DATA UNDER STUDY:

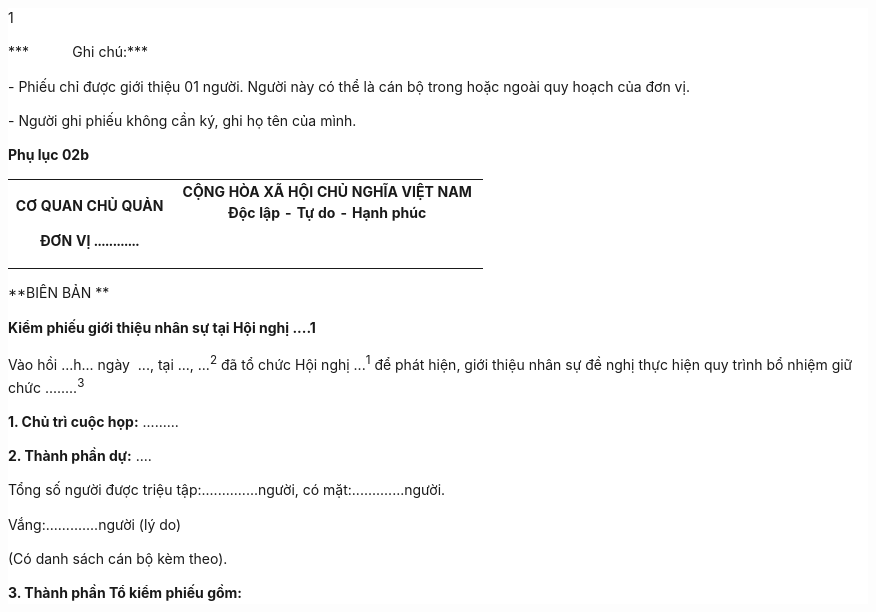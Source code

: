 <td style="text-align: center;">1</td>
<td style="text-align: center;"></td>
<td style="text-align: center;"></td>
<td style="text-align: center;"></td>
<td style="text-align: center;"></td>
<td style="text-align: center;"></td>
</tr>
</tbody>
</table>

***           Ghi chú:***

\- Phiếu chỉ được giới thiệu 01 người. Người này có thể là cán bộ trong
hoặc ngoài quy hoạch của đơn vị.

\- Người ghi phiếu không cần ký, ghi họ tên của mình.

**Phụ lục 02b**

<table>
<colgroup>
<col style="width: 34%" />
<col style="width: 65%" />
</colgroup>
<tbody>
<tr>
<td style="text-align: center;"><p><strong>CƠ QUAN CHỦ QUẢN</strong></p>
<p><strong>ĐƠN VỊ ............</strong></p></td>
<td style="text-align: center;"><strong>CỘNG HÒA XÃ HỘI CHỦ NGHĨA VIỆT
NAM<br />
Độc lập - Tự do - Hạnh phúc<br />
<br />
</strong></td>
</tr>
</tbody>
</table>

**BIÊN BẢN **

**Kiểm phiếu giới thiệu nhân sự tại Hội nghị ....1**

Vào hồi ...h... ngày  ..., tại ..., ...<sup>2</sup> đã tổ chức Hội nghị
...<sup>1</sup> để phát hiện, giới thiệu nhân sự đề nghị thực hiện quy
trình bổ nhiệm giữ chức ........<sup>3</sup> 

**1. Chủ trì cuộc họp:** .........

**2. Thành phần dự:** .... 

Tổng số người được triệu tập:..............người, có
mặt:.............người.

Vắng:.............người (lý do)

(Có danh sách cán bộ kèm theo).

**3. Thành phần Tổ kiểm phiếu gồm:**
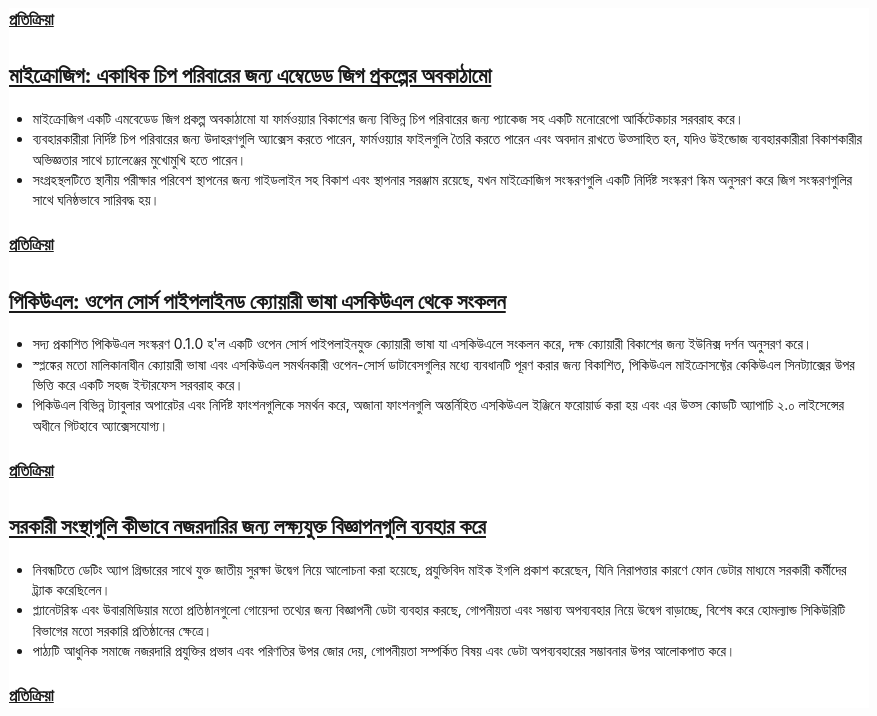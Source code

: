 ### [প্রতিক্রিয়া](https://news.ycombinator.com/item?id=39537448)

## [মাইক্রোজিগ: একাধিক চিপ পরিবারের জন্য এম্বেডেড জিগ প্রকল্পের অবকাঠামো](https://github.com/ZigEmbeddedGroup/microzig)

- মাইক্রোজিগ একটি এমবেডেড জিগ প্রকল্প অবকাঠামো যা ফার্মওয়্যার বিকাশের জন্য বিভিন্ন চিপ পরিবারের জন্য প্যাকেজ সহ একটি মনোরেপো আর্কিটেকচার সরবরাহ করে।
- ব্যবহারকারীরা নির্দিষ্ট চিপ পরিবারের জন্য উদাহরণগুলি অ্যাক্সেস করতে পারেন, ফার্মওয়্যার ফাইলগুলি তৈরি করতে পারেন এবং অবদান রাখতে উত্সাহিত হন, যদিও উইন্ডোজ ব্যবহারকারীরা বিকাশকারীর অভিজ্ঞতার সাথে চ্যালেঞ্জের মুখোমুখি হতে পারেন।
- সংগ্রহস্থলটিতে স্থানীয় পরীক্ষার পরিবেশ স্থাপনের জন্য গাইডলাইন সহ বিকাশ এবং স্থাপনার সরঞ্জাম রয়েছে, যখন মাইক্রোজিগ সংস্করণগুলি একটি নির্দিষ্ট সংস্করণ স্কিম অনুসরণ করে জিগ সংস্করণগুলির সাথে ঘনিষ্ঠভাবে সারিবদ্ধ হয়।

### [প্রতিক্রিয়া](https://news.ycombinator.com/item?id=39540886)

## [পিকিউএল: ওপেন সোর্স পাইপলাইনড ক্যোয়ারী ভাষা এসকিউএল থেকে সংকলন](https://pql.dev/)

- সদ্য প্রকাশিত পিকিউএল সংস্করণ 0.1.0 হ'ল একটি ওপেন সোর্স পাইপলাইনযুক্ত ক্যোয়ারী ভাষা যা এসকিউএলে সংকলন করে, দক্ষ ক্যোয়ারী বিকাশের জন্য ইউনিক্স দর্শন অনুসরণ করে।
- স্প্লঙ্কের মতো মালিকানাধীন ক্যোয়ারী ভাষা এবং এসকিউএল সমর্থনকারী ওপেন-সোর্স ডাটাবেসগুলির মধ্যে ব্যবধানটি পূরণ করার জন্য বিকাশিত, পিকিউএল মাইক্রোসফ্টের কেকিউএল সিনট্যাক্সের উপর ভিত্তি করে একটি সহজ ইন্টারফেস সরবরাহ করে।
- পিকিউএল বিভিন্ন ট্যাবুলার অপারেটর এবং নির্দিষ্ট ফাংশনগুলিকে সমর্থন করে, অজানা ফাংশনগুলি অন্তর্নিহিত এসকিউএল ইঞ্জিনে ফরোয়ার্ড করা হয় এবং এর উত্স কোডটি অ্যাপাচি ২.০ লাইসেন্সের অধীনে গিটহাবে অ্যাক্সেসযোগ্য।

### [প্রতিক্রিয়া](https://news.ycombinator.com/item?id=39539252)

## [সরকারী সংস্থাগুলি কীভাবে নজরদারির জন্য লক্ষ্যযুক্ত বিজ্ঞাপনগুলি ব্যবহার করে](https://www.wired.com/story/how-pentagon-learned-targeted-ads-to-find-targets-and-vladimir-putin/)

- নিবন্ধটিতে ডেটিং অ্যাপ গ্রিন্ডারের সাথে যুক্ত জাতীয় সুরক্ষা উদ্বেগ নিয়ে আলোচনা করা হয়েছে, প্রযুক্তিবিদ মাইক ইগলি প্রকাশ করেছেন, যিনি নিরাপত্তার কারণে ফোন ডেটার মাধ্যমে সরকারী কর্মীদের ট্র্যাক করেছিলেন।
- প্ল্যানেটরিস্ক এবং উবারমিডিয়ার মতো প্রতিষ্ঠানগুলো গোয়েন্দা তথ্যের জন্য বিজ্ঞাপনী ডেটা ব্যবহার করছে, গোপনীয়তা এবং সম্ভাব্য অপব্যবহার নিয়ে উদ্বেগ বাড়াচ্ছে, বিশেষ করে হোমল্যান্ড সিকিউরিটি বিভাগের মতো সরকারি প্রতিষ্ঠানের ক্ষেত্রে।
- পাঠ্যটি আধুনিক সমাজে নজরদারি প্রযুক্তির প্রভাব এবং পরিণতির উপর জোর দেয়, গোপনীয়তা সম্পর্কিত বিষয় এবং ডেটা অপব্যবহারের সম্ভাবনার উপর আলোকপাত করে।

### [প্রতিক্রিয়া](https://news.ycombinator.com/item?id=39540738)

YOUR TASK: Pick out the lines above containing the word "nhân", then copy them.

ANSWER FOR THIS EXERCISE:
**Kiểm phiếu giới thiệu nhân sự tại Hội nghị ....1**
...<sup>1</sup> để phát hiện, giới thiệu nhân sự đề nghị thực hiện quy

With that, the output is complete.